Raw data below:
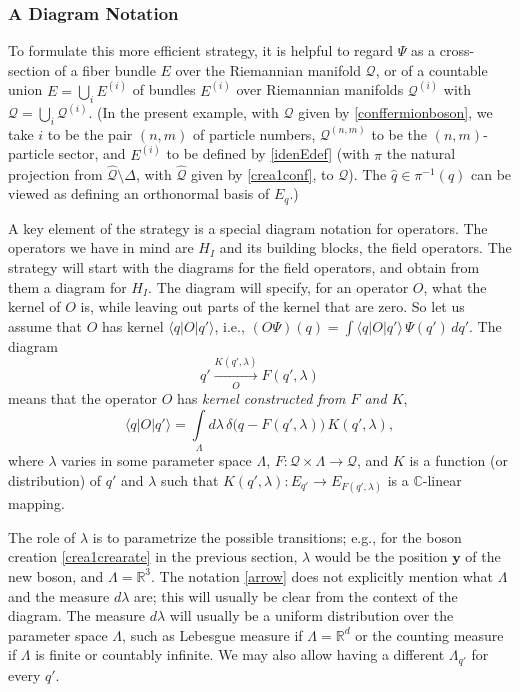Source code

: \documentclass[12pt]{article}
\newcommand{\CCC}{\mathbb{C}} %
\newcommand{\RRR}{\mathbb{R}} %
\newcommand{\1}{\mathbf{1}} %
\renewcommand{\sp}[2]{\langle #1 | #2 \rangle} %
\newcommand{\conf}{\mathcal{Q}} %
\newcommand{\covering}{\pi} %
\newcommand{\vy}{{\boldsymbol y}}
\newcommand{\inter}{{I}} %
\begin{document}
\subsubsection{A Diagram Notation}

To formulate this more efficient strategy, it is helpful to regard 
$\Psi$
as a cross-section of a fiber bundle $E$ over the Riemannian manifold
$\conf$, or of a countable union $E = \bigcup_i E^{(i)}$ of bundles
$E^{(i)}$ over Riemannian manifolds $\conf^{(i)}$ with $\conf = 
\bigcup_i
\conf^{(i)}$. (In the present example, with $\conf$ given by
\eqref{conffermionboson},  we take $i$ to be the pair $(n,m)$ of 
particle
numbers, $\conf^{(n,m)}$ to be the $(n,m)$-particle sector, and 
$E^{(i)}$
to be defined by \eqref{idenEdef} (with $\covering$ the natural 
projection
from $\hat{\conf} \setminus \Delta$, with $\hat{\conf}$ given by
\eqref{crea1conf}, to $\conf$).  The $\hat{q} \in \covering^{-1}(q)$ can
be
viewed as defining an orthonormal basis of $E_q$.)

A key element of the strategy is a special diagram notation for
operators. The operators we have in mind are $H_\inter$ and its
building blocks, the field operators. The strategy will start with the
diagrams for the field operators, and obtain from them a diagram for
$H_\inter$. The diagram will specify, for an operator $O$, what the
kernel of $O$ is, while leaving out parts of the kernel that are zero. 
So
let us assume that $O$ has kernel $\sp{q}{O|q'}$, i.e., $(O\Psi)(q) =
\int \sp{q}{O|q'} \, \Psi(q') \, dq'$. The diagram
\begin{equation}\label{arrow}
   q' \xrightarrow[O]{K(q',\lambda)} F(q',\lambda)
\end{equation}
means that the operator $O$ has \emph{kernel constructed from $F$ and
$K$},
\begin{equation}\label{kernelarrow}
   \sp{q}{O|q'} = \int\limits_{\Lambda} d\lambda \, \delta\big(q-
   F(q',\lambda)\big) \, K(q',\lambda),
\end{equation}
where $\lambda$ varies in some parameter space $\Lambda$, $F: \conf
\times \Lambda \to \conf$, and $K$ is a function (or distribution) of
$q'$ and $\lambda$ such that
   $K(q',\lambda) : E_{q'} \to E_{F(q',\lambda)}$
is a $\CCC$-linear mapping.

The role of $\lambda$ is to parametrize the possible transitions;
e.g., for the boson creation \eqref{crea1crearate} in the previous
section, $\lambda$ would be the position $\vy$ of the new boson, and
$\Lambda = \RRR^3$.  The notation \eqref{arrow} does not explicitly
mention what $\Lambda$ and the measure $d\lambda$ are; this will
usually be clear from the context of the diagram.  The measure
$d\lambda$ will usually be a uniform distribution over the parameter
space $\Lambda$, such as Lebesgue measure if $\Lambda = \RRR^d$ or the
counting measure if $\Lambda$ is finite or countably infinite. We may
also allow having a different $\Lambda_{q'}$ for every $q'$.
\end{document}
End of Raw data.
## What the task asks
Your job is to copy every entry exactly. Omit the pictures.

## Exercise answer
Source code

: \documentclass[12pt]{article}
\newcommand{\CCC}{\mathbb{C}} %
\newcommand{\RRR}{\mathbb{R}} %
\newcommand{\1}{\mathbf{1}} %
\renewcommand{\sp}[2]{\langle #1 | #2 \rangle} %
\newcommand{\conf}{\mathcal{Q}} %
\newcommand{\covering}{\pi} %
\newcommand{\vy}{{\boldsymbol y}}
\newcommand{\inter}{{I}} %
\begin{document}
\subsubsection{A Diagram Notation}

To formulate this more efficient strategy, it is helpful to regard 
$\Psi$
as a cross-section of a fiber bundle $E$ over the Riemannian manifold
$\conf$, or of a countable union $E = \bigcup_i E^{(i)}$ of bundles
$E^{(i)}$ over Riemannian manifolds $\conf^{(i)}$ with $\conf = 
\bigcup_i
\conf^{(i)}$. (In the present example, with $\conf$ given by
\eqref{conffermionboson},  we take $i$ to be the pair $(n,m)$ of 
particle
numbers, $\conf^{(n,m)}$ to be the $(n,m)$-particle sector, and 
$E^{(i)}$
to be defined by \eqref{idenEdef} (with $\covering$ the natural 
projection
from $\hat{\conf} \setminus \Delta$, with $\hat{\conf}$ given by
\eqref{crea1conf}, to $\conf$).  The $\hat{q} \in \covering^{-1}(q)$ can
be
viewed as defining an orthonormal basis of $E_q$.)

A key element of the strategy is a special diagram notation for
operators. The operators we have in mind are $H_\inter$ and its
building blocks, the field operators. The strategy will start with the
diagrams for the field operators, and obtain from them a diagram for
$H_\inter$. The diagram will specify, for an operator $O$, what the
kernel of $O$ is, while leaving out parts of the kernel that are zero. 
So
let us assume that $O$ has kernel $\sp{q}{O|q'}$, i.e., $(O\Psi)(q) =
\int \sp{q}{O|q'} \, \Psi(q') \, dq'$. The diagram
\begin{equation}\label{arrow}
   q' \xrightarrow[O]{K(q',\lambda)} F(q',\lambda)
\end{equation}
means that the operator $O$ has \emph{kernel constructed from $F$ and
$K$},
\begin{equation}\label{kernelarrow}
   \sp{q}{O|q'} = \int\limits_{\Lambda} d\lambda \, \delta\big(q-
   F(q',\lambda)\big) \, K(q',\lambda),
\end{equation}
where $\lambda$ varies in some parameter space $\Lambda$, $F: \conf
\times \Lambda \to \conf$, and $K$ is a function (or distribution) of
$q'$ and $\lambda$ such that
   $K(q',\lambda) : E_{q'} \to E_{F(q',\lambda)}$
is a $\CCC$-linear mapping.

The role of $\lambda$ is to parametrize the possible transitions;
e.g., for the boson creation \eqref{crea1crearate} in the previous
section, $\lambda$ would be the position $\vy$ of the new boson, and
$\Lambda = \RRR^3$.  The notation \eqref{arrow} does not explicitly
mention what $\Lambda$ and the measure $d\lambda$ are; this will
usually be clear from the context of the diagram.  The measure
$d\lambda$ will usually be a uniform distribution over the parameter
space $\Lambda$, such as Lebesgue measure if $\Lambda = \RRR^d$ or the
counting measure if $\Lambda$ is finite or countably infinite. We may
also allow having a different $\Lambda_{q'}$ for every $q'$.
\end{document}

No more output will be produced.